Last fall, while helping with a function at Camp Peniel, Harris had the good fortune to be asked to assist Deveau, who was also visiting the facility.
“Once I discovered who he was and told him how much I admired him, I got to spend a most memorable afternoon with a man who I admire and respect as much as anyone I have ever had the privilege of meeting,” said Harris.
He learned that half of Deveau’s body is paralyzed from when he was five and hit by a car while riding his bicycle. The incident also left him with a speech impediment.
Angela Barkhouse, Deveau’s sister, says he was in a coma for 36 days.
“He was pronounced dead twice,” she said.
Harris refers to Deveau as a true super hero and a promoter of optimism for those who get caught up in self-pity or the “why me” syndrome.
Deveau works Tuesdays, Thursdays and Fridays at the Meteghan SIP, where his co-workers think highly of him and he “knows everyone who comes through the door.”
The first thing you notice about Deveau is the light in his eyes and his beautiful smile that connects with your soul.
“Everyone seems to know Clyde and is happy to see him when they come in,” said assistant manager Liette LeBlanc.
“He’s a jokester and he fits right in. He’s always willing to try new stuff and learn more. He helps with the dishes too,” she added.
“I love doing dishes,” Deveau said with a smile.
He also loves drawing and bowling.
When he was 11 he moved to Toronto with his aunt and spent six months in rehab.
“They helped me a lot,” he said.
At the age of 29 he returned to Clare.
Deveau lives at la Maison Jérôme and also works at Atelier de Clare - a social enterprise and adult service centre providing day programs to adults with special needs.
Clients build birdhouses and are commissioned to paint or apply photos in memory of loved ones, make barbecue scrapers, kindling, bath bombs and more.
Upon entering the facility, one can’t help but notice the plaque sitting on the desk: “Atelier de Clare CEO Clyde Deveau.”
Executive director Carolyn Sloan says Deveau has always had a desk in the entry to greet people and that he was one of the first that wanted to become involved in the new retail sector of the facility.
“When we got this new desk put in, he said, ‘I’m moving up in the world.’ He was really excited to take on that role.”
She says his sense of humour is well known.
“He takes pride in who he is. He’s a gentleman. He has never lost his dignity and is a very dignified person. He’s incredibly intelligent in terms of his understanding of people and situations. He’s always intuitive.”
Deveau has sat on several committees and working groups that have made proposals to the board or put together projects. He also helped put together a self-advocacy and leadership program. He and his colleagues succeeded in changing the part-time status of their job coach to full-time by writing a letter to the Department of Community Services.

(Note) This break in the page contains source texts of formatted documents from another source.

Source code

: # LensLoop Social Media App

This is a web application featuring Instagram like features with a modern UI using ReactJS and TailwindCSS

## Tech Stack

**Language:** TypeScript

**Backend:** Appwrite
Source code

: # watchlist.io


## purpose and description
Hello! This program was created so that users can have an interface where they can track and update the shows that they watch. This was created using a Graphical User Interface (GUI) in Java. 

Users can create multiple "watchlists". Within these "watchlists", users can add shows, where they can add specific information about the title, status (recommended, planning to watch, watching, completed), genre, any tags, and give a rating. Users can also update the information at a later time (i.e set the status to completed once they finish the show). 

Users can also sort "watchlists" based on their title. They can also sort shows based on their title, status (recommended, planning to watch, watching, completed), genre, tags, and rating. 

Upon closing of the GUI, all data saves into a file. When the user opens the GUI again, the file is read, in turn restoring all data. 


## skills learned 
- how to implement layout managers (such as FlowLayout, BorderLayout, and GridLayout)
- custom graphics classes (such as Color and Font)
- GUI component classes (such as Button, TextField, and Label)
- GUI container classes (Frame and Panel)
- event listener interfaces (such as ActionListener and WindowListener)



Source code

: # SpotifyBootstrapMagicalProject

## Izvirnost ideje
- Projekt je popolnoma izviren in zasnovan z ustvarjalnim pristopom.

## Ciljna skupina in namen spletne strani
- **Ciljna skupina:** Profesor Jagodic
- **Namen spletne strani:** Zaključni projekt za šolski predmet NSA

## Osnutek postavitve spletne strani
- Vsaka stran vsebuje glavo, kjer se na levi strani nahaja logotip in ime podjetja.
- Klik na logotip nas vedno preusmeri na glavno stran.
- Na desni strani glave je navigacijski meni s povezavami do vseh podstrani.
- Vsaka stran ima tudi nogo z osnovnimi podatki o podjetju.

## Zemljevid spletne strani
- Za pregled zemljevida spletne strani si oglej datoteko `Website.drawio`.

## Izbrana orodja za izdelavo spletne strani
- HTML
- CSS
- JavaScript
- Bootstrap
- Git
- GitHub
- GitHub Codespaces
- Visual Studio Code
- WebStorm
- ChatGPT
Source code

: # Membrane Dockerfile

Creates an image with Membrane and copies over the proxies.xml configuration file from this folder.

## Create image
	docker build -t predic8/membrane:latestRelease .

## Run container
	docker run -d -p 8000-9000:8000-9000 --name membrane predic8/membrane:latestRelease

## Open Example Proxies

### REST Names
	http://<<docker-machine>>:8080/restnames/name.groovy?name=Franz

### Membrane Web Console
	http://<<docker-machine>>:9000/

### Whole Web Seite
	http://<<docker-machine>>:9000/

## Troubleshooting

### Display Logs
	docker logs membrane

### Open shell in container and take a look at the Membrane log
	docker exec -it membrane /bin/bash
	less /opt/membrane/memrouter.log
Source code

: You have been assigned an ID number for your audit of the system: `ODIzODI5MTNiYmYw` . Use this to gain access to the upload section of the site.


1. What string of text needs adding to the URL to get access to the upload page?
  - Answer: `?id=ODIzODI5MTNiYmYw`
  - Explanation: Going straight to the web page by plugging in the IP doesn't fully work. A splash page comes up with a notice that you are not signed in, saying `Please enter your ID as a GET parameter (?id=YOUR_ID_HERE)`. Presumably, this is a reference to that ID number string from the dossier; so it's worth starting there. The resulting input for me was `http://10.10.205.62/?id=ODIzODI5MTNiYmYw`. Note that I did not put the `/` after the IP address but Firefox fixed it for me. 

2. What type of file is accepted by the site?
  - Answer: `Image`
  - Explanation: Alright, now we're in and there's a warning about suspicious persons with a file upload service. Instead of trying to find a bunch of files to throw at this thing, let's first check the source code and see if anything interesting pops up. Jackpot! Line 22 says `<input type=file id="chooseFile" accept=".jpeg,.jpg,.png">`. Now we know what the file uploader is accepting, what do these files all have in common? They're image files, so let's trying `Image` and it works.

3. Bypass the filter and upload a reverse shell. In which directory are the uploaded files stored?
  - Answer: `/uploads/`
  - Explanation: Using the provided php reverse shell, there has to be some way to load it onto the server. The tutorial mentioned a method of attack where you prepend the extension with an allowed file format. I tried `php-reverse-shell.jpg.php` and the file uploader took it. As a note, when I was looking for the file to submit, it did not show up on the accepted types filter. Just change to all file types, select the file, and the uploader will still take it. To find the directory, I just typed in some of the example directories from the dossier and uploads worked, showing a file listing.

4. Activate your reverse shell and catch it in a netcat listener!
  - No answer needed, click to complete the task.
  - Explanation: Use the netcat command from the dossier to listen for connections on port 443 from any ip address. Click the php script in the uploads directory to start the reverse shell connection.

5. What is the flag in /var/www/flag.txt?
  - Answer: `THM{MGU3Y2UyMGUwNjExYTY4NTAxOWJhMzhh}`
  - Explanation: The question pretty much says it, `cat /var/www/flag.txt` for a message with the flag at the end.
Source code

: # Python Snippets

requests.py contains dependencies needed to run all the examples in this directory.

“They were inspired by the self-advocacy course,” said Sloan.
“Clyde has always known that he’s had a voice, a mind of his own. He has good ideas and a lot to contribute. Given the opportunity, he’s the first to step forward. He’s a natural leader.”
Bookkeeper Lucille Robicheau says Deveau always has a smile and is happy to see people.
“Clyde is a people person. He’s definitely an extrovert. He thrives on having people to chat with.”
Deveau turns 50 July 4. Those who know and love him will undoubtedly make the day a very special one for him.